Task> Provide the number of lines of the records that include "assert", with no other content.
※ ※ ※
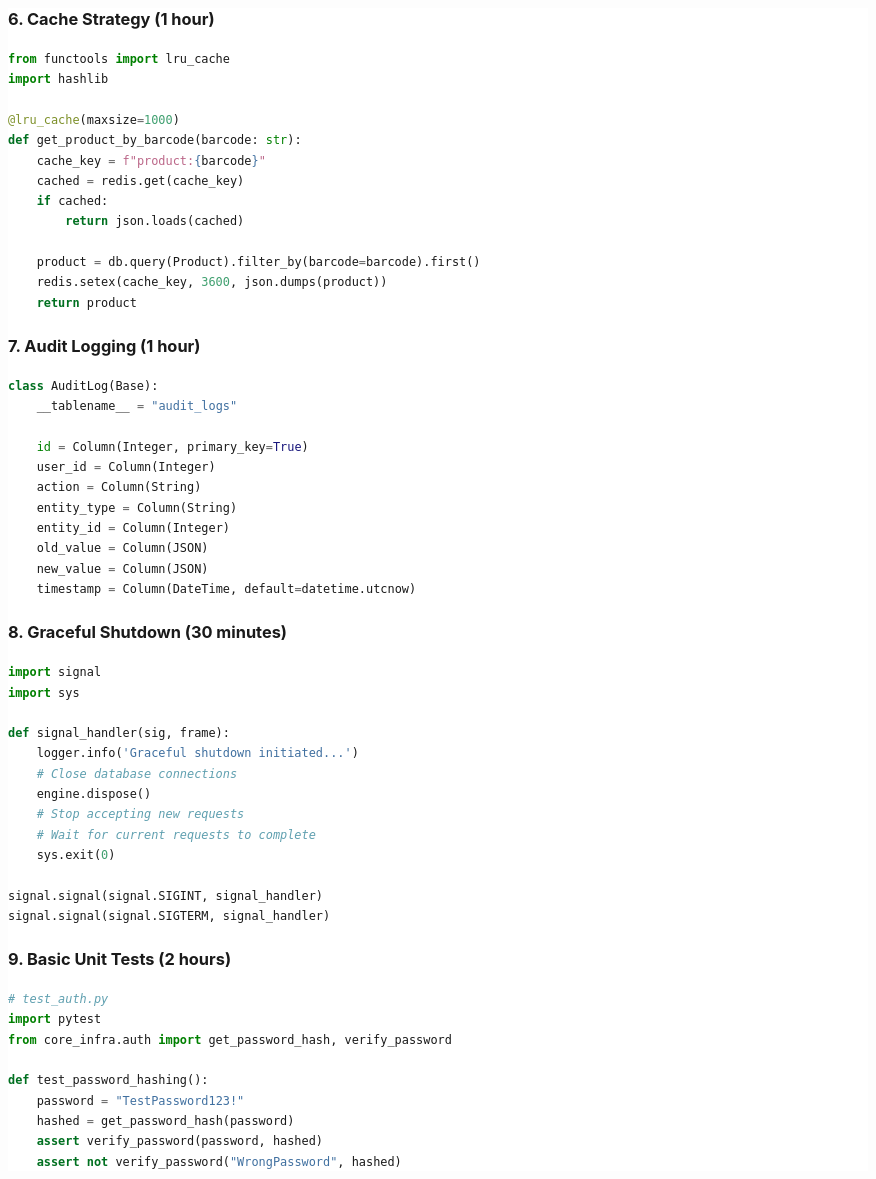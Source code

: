 ### **6. Cache Strategy (1 hour)**
```python
from functools import lru_cache
import hashlib

@lru_cache(maxsize=1000)
def get_product_by_barcode(barcode: str):
    cache_key = f"product:{barcode}"
    cached = redis.get(cache_key)
    if cached:
        return json.loads(cached)
    
    product = db.query(Product).filter_by(barcode=barcode).first()
    redis.setex(cache_key, 3600, json.dumps(product))
    return product
```

### **7. Audit Logging (1 hour)**
```python
class AuditLog(Base):
    __tablename__ = "audit_logs"
    
    id = Column(Integer, primary_key=True)
    user_id = Column(Integer)
    action = Column(String)
    entity_type = Column(String)
    entity_id = Column(Integer)
    old_value = Column(JSON)
    new_value = Column(JSON)
    timestamp = Column(DateTime, default=datetime.utcnow)
```

### **8. Graceful Shutdown (30 minutes)**
```python
import signal
import sys

def signal_handler(sig, frame):
    logger.info('Graceful shutdown initiated...')
    # Close database connections
    engine.dispose()
    # Stop accepting new requests
    # Wait for current requests to complete
    sys.exit(0)

signal.signal(signal.SIGINT, signal_handler)
signal.signal(signal.SIGTERM, signal_handler)
```

### **9. Basic Unit Tests (2 hours)**
```python
# test_auth.py
import pytest
from core_infra.auth import get_password_hash, verify_password

def test_password_hashing():
    password = "TestPassword123!"
    hashed = get_password_hash(password)
    assert verify_password(password, hashed)
    assert not verify_password("WrongPassword", hashed)
```
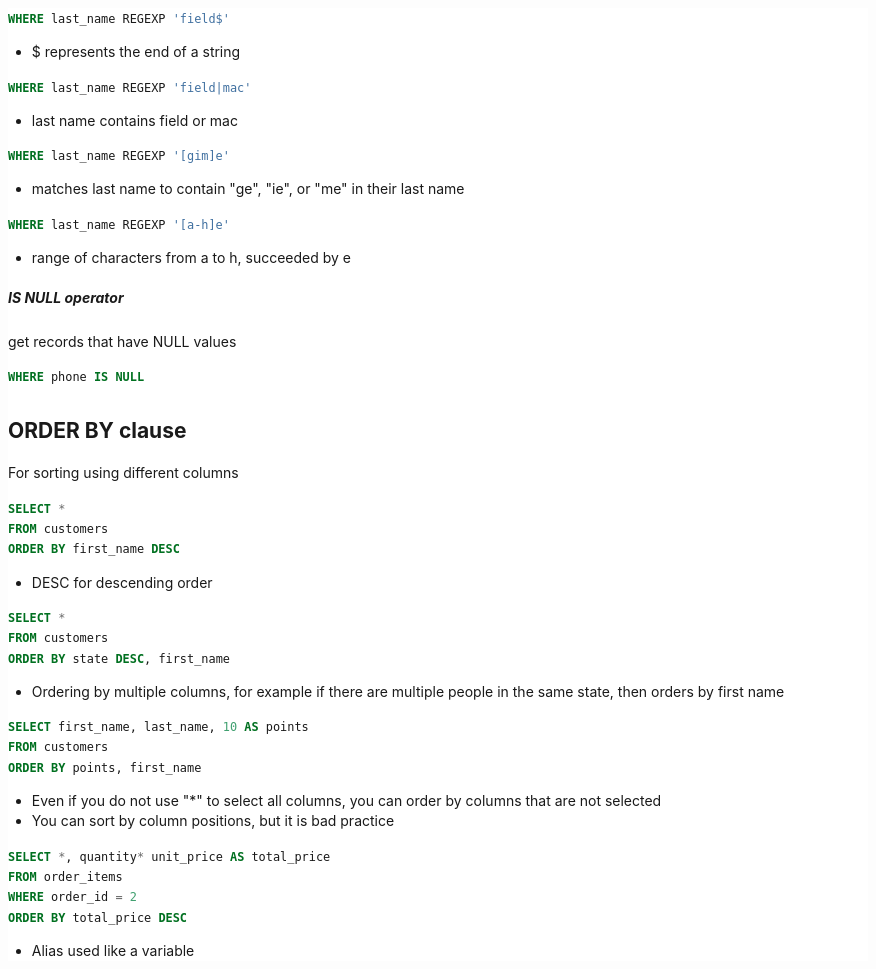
 ```SQL
WHERE last_name REGEXP 'field$'
```
- $ represents the end of a string

```SQL
WHERE last_name REGEXP 'field|mac'
```
- last name contains field or mac

```SQL
WHERE last_name REGEXP '[gim]e'
```
- matches last name to contain "ge", "ie", or "me" in their last name

```SQL
WHERE last_name REGEXP '[a-h]e'
```
- range of characters from a to h, succeeded by e

##### IS NULL operator
get records that have NULL values
```SQL
WHERE phone IS NULL
```

## ORDER BY clause
For sorting using different columns
```SQL
SELECT *
FROM customers
ORDER BY first_name DESC
```
- DESC for descending order

```SQL
SELECT *
FROM customers
ORDER BY state DESC, first_name
```
- Ordering by multiple columns, for example if there are multiple people in the same state, then orders by first name

```SQL
SELECT first_name, last_name, 10 AS points
FROM customers
ORDER BY points, first_name
```
- Even if you do not use "\*" to select all columns, you can order by columns that are not selected
- You can sort by column positions, but it is bad practice

```SQL
SELECT *, quantity* unit_price AS total_price
FROM order_items
WHERE order_id = 2
ORDER BY total_price DESC
```
- Alias used like a variable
※ ※ ※
Worked solution> 2